• **Provided information**:
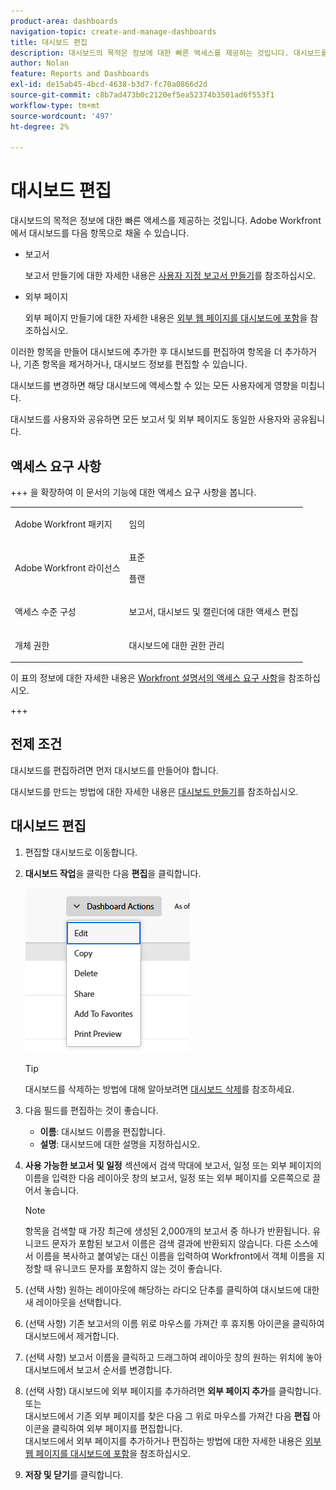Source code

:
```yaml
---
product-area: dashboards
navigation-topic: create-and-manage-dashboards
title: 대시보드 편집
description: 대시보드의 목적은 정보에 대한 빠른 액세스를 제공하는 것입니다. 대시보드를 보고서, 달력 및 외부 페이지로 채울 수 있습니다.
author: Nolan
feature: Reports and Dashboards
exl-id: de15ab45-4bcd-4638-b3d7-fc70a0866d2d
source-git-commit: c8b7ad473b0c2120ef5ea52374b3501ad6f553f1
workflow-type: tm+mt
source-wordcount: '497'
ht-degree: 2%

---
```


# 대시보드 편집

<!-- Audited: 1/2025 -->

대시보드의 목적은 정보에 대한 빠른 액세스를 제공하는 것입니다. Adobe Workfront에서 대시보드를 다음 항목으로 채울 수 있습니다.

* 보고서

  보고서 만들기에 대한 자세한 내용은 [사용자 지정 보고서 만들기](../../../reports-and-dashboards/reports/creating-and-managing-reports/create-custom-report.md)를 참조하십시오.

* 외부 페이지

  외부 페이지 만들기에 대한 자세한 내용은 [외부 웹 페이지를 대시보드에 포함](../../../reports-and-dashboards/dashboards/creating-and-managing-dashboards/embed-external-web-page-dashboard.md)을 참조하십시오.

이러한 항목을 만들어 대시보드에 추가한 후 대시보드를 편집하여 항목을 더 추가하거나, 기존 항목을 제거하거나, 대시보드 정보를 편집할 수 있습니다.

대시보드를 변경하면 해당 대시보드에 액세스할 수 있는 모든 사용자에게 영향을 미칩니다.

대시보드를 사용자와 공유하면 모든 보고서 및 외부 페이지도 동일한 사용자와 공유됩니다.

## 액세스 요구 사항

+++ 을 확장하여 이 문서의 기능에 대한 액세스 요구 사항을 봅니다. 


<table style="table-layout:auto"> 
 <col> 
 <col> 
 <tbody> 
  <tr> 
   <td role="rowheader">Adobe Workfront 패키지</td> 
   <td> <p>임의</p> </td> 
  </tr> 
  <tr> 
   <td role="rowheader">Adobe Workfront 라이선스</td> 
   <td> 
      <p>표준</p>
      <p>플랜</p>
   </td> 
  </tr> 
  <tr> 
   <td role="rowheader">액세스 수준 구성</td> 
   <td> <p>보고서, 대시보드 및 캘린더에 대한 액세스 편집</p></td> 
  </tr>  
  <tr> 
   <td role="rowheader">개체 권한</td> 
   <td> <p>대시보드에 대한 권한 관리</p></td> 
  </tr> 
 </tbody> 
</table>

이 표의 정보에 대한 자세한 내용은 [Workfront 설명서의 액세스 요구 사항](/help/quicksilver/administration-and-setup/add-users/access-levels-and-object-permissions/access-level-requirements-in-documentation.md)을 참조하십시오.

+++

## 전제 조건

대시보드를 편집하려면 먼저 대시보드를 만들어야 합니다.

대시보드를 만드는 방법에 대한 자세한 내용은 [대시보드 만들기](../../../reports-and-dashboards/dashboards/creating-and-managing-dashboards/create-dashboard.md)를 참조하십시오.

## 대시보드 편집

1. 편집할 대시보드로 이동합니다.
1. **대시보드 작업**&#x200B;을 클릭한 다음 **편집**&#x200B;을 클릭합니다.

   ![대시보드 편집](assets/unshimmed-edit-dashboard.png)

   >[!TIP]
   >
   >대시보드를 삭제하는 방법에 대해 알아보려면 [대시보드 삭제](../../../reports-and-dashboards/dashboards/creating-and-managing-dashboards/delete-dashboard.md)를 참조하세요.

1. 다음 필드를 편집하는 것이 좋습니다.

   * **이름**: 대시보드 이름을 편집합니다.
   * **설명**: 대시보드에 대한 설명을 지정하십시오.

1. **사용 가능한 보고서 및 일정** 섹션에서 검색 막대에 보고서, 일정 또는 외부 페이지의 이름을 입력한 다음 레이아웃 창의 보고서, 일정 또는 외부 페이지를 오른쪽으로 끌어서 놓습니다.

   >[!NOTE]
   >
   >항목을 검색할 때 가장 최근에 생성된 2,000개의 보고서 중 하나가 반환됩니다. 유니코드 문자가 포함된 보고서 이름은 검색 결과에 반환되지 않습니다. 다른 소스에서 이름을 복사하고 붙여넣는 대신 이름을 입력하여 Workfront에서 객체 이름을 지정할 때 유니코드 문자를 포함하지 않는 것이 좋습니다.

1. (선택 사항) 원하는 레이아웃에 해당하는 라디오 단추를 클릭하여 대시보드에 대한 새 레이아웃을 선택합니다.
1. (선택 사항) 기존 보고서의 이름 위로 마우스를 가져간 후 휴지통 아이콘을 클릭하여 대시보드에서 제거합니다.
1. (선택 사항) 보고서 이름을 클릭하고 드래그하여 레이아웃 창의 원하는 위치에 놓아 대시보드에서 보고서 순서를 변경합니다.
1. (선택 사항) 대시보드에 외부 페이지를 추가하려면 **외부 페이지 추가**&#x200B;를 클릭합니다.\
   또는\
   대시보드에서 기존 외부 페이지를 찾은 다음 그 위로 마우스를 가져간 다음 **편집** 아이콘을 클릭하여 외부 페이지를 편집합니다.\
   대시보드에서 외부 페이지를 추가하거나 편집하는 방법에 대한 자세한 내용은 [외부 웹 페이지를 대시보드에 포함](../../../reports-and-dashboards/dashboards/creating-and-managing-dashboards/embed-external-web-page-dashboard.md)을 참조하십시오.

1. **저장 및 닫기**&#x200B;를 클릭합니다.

* * *

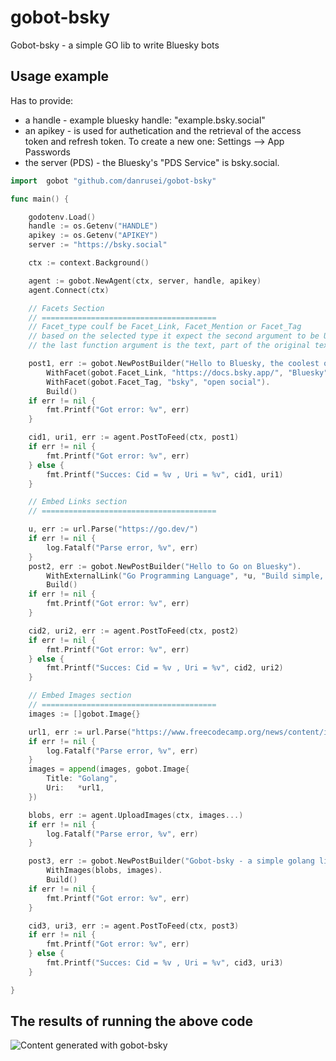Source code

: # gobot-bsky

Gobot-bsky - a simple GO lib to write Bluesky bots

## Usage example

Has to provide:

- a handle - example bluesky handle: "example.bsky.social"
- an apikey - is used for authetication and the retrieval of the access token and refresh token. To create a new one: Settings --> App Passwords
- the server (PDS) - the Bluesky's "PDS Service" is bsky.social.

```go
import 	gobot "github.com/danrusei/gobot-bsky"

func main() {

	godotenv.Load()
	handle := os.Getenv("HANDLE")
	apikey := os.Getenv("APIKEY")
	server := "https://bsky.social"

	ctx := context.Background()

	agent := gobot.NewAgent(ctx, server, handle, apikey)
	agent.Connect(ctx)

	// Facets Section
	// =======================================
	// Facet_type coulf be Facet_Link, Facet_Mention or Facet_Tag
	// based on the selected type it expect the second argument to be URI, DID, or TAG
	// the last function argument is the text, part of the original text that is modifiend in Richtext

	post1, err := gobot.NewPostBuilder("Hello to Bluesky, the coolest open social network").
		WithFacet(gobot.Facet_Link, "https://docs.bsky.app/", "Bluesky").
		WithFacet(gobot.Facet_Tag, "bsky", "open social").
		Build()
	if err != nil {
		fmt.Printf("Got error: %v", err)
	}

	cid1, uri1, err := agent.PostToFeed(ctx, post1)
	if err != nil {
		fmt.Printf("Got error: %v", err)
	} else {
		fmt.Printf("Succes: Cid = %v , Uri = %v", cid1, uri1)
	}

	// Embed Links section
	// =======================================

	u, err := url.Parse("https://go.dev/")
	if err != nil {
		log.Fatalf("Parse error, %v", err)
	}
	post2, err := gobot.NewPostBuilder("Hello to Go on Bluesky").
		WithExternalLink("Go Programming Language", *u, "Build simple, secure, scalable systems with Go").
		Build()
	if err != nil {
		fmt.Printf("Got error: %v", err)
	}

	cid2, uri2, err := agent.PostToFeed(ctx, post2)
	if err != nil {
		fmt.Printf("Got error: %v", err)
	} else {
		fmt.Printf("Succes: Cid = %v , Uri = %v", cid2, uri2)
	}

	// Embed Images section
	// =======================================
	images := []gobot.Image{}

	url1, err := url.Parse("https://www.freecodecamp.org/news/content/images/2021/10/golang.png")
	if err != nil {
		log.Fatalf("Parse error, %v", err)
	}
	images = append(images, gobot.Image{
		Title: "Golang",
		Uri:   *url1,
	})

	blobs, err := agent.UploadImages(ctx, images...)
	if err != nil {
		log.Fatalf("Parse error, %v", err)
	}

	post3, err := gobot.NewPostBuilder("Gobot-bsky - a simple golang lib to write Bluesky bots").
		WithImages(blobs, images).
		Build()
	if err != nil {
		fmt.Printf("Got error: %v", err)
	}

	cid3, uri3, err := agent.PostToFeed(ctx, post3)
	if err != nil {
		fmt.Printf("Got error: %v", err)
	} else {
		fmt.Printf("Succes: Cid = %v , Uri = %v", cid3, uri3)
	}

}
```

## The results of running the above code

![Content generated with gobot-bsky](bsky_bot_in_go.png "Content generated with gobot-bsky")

==

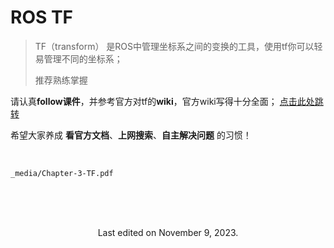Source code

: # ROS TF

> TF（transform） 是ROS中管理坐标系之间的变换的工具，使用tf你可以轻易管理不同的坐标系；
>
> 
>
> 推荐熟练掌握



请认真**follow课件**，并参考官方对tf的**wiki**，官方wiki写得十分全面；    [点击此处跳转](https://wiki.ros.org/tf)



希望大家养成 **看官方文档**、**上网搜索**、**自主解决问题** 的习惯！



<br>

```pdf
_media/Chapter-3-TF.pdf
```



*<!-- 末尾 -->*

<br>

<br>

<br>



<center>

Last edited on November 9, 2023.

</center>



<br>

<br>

• **Exercise**:
Check each line of the entries for "create" and copy those that have it.

• **Result of this exercise**:
navigation-topic: create-and-manage-dashboards
  보고서 만들기에 대한 자세한 내용은 [사용자 지정 보고서 만들기](../../../reports-and-dashboards/reports/creating-and-managing-reports/create-custom-report.md)를 참조하십시오.
대시보드를 만드는 방법에 대한 자세한 내용은 [대시보드 만들기](../../../reports-and-dashboards/dashboards/creating-and-managing-dashboards/create-dashboard.md)를 참조하십시오.
- an apikey - is used for authetication and the retrieval of the access token and refresh token. To create a new one: Settings --> App Passwords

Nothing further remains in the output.